A new study aimed at assessing the impact of woody vines, called lianas, on the global carbon balance has been published earlier this month in the “Journal of Applied Ecology”. The article helps to shed some new light on climate change. Using a lightweight, commercially available drone and camera, a team of researchers at the University of Nottingham have pioneered a novel method of monitoring liana infestation in tropical forest canopies.
Tropical forests and their canopies help mitigate climate change by storing massive quantities of carbon dioxide, thus playing a pivotal role in the global carbon cycle. Proliferation of these long-stemmed woody vines has been found to be detrimental to forest carbon dioxide storage and uptake, with wide-reaching impact on climate change. Infestation with lianas in tropical forests has been traditionally evaluated from the ground, but this is a time-consuming task, especially when it comes to lianas embedded in the upper tree canopies. These layers are known to store and sequester the most carbon dioxide.
Drone-based surveys are not only more efficient, accurate and cost-effective but also cover significantly larger geographical areas than ground-based surveys. This new method enables quality control of the results, allowing more in-depth monitoring of various changes over time. The study conducted by Catherine E. Waite and her colleagues at the University of Nottingham in the UK examined, for the first time, the applicability of drone image data to evaluate the extent of woody vine infestation in tropical tree canopies.
By overcoming most of the limitations of remote sensing platforms (such as satellite and manned-airborne platforms), drones can capture remotely sensed data from virtually inaccessible areas at significantly higher resolutions, which allow them to distinguish lianas from trees. Drones have been utilized to study various tree canopy phenomena, but never to monitor canopy-level infestation with lianas.
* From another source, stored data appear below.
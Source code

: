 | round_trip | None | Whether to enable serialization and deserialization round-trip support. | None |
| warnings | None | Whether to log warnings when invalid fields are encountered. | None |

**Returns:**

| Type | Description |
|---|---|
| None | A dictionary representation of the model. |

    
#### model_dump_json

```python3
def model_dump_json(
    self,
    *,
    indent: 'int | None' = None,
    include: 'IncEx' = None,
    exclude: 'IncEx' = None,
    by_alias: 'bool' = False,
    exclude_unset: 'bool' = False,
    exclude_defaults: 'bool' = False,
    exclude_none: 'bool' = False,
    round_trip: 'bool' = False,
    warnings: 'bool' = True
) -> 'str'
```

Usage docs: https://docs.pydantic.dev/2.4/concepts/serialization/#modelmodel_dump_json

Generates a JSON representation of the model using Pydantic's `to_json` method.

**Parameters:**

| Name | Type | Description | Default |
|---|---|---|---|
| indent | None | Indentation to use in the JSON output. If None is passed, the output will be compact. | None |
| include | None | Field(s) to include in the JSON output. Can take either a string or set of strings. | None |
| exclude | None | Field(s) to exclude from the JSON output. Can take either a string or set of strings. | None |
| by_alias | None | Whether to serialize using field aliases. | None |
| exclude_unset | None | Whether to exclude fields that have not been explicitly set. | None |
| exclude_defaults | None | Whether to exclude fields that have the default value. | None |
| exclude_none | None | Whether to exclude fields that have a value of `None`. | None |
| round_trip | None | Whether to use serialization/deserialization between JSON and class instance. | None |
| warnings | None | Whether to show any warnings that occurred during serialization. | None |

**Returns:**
The team of Nottingham researchers conducted drone-based surveys as well as ground-based surveys (used as a benchmark) in Sepilok Forest Reserve and Danum Valley Conservation Area, both located in Malaysia. They collected image data of the tropical forest canopy with the use of an inexpensive, lightweight DJI Phantom 3 Advanced with an integrated 3-waveband RGB camera, 3-axis gimbal system as well as GPS and GLONASS that enable autonomous flights for around 20 minutes. Seventeen plots across 4 forest types were flown using Map Pilot, the autonomous mapping software.
The findings of this new research suggest that lightweight, inexpensive drones can be used efficiently and accurately to evaluate liana infestation in tropical forests and make this data collection much more accessible. Given the proliferation of woody vines lately, coupled with its huge impacts on the global carbon balance, it is vital to pinpoint where exactly are lianas infesting tropical tree canopies for effective, targeted tropical forest management. And, according to this groundbreaking study, drones can facilitate this vital mission in a timely, efficient and cost effective manner.